┌──
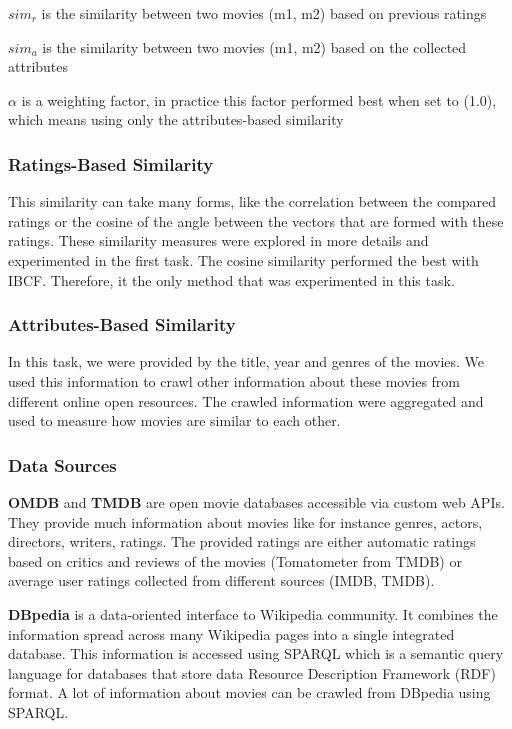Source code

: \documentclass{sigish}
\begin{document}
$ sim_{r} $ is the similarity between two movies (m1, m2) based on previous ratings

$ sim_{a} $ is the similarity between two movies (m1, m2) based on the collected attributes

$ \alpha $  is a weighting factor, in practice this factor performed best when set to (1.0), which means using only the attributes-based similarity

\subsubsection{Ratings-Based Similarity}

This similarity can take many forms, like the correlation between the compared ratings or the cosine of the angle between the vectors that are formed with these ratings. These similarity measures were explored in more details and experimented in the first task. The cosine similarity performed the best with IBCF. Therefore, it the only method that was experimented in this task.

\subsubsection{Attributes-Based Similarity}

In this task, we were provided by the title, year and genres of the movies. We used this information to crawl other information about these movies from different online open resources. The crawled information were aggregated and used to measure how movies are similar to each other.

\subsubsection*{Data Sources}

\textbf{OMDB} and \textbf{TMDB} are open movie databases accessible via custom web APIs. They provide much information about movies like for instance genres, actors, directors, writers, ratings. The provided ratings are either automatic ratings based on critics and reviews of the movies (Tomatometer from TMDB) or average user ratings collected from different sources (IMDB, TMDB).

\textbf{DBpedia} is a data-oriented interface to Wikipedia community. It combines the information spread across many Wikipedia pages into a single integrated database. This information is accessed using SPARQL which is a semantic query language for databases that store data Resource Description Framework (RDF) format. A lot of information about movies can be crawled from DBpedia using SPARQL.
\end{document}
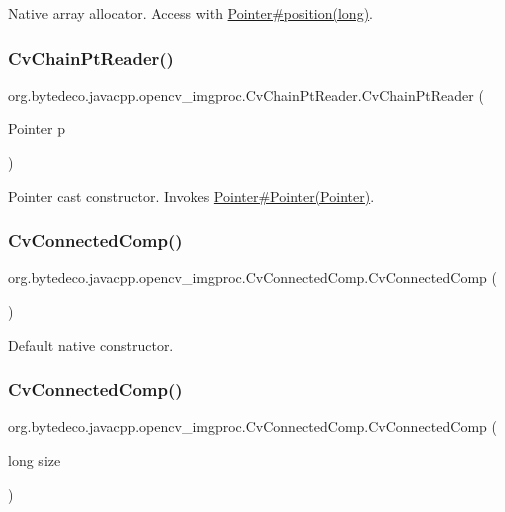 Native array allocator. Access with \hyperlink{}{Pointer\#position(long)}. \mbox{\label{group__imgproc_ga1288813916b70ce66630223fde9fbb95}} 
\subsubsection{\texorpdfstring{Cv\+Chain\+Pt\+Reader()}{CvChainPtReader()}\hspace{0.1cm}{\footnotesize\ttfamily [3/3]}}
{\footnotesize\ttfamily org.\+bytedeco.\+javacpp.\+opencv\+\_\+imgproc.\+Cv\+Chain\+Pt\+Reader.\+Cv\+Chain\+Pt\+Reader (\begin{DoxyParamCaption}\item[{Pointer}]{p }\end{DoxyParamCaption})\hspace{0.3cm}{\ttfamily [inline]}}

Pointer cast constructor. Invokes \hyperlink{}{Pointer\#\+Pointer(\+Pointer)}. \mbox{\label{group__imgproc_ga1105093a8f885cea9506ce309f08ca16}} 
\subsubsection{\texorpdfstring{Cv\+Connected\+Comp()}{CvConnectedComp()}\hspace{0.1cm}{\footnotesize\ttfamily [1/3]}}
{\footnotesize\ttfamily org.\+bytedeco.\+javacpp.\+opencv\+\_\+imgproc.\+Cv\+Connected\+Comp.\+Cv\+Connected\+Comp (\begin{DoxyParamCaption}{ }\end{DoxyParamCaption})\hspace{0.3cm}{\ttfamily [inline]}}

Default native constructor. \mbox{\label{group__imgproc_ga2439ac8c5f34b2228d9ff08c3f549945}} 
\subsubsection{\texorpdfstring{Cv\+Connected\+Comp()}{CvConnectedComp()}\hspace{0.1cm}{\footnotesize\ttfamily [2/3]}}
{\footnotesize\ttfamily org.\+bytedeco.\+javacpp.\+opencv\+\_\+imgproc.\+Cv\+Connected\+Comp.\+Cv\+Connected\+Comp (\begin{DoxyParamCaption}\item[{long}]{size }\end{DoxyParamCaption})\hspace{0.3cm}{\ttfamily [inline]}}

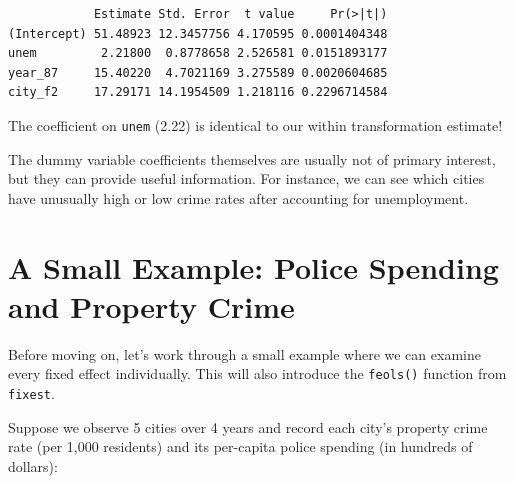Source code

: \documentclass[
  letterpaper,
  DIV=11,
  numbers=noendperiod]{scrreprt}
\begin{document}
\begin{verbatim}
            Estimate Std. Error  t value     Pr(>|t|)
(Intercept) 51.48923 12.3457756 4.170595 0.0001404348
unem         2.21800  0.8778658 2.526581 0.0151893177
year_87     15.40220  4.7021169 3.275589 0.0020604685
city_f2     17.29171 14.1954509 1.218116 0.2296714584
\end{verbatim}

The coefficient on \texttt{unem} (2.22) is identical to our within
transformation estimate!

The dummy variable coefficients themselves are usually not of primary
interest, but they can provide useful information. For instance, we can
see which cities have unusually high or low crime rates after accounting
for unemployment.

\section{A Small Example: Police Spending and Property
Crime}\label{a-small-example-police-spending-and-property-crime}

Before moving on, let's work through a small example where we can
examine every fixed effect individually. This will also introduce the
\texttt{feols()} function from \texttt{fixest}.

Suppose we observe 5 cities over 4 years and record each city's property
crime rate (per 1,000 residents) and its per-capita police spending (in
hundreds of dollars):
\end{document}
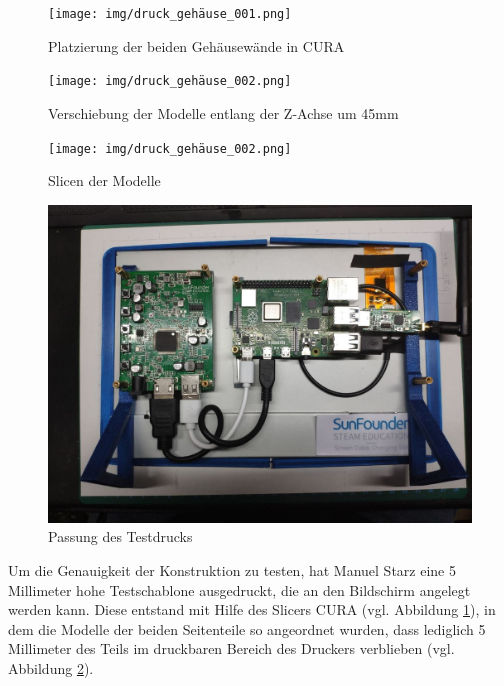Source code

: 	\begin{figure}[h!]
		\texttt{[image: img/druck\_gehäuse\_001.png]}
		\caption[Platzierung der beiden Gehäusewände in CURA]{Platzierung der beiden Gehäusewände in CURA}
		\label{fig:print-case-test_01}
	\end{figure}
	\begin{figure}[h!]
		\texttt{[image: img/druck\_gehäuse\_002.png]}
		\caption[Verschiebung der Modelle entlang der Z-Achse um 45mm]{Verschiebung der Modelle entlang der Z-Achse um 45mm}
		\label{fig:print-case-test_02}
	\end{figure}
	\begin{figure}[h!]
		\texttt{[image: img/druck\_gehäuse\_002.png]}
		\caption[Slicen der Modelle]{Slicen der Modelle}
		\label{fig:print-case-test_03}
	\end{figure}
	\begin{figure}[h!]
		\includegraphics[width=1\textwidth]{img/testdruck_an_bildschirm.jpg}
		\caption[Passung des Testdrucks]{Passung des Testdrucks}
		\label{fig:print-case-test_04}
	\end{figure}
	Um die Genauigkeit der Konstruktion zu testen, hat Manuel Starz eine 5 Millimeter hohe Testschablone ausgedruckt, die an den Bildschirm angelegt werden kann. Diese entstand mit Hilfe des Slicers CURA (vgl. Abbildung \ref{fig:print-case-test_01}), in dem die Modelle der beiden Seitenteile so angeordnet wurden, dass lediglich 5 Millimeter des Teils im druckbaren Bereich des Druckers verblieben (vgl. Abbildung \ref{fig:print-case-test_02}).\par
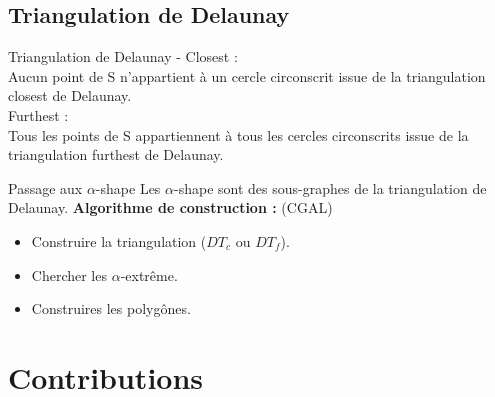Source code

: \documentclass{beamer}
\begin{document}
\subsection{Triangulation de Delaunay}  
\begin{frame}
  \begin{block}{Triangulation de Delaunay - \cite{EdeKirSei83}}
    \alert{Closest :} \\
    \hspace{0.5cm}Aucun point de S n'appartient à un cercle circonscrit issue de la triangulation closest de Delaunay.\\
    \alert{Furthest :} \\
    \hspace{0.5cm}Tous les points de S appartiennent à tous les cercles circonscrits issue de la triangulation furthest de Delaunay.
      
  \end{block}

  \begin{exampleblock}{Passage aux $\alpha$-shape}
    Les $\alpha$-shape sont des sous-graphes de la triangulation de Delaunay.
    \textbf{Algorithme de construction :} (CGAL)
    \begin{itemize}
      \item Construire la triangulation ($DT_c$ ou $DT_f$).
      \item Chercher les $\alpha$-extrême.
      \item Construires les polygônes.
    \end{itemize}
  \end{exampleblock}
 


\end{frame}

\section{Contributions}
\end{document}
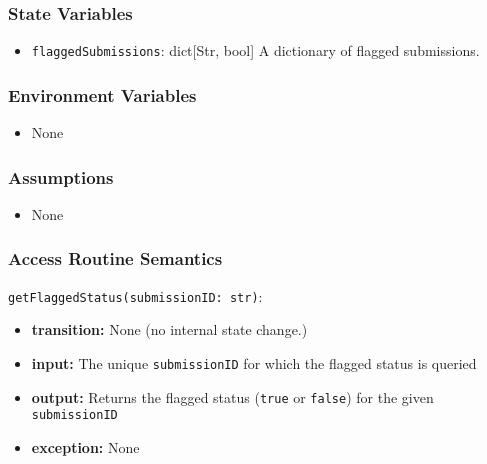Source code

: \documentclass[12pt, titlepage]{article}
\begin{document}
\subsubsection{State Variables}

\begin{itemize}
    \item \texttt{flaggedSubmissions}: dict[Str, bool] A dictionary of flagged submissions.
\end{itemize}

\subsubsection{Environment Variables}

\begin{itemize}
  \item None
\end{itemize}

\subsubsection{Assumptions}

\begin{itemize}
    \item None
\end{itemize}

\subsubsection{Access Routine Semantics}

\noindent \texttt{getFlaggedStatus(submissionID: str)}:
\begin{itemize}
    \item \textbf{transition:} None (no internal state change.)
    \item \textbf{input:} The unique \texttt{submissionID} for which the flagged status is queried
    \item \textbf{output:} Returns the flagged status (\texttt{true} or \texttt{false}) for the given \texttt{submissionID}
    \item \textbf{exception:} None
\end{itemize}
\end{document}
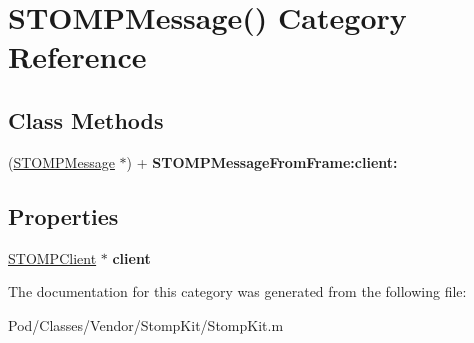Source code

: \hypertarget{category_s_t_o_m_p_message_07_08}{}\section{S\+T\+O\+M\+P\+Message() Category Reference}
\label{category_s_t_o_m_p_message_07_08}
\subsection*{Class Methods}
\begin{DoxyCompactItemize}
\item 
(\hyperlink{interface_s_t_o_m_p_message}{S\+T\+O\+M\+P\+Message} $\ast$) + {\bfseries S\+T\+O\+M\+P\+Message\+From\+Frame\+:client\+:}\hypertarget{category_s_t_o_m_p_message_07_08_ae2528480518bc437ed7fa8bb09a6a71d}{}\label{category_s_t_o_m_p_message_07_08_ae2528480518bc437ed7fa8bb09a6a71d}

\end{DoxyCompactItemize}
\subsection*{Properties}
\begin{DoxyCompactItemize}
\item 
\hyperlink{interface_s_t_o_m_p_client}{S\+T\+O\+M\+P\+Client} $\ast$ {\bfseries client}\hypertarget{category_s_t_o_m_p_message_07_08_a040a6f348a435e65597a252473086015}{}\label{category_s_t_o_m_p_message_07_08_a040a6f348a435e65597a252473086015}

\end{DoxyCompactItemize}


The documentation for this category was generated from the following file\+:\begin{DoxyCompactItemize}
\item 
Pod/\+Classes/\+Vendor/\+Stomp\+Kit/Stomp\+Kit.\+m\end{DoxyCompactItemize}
└──
PROBLEM TO WORK ON: For every line of the material that holds the word "documentclass", make a copy.

SOLVED EXERCISE:
: \documentclass{sigish}
: \documentclass[
: \documentclass{beamer}
: \documentclass[12pt, titlepage]{article}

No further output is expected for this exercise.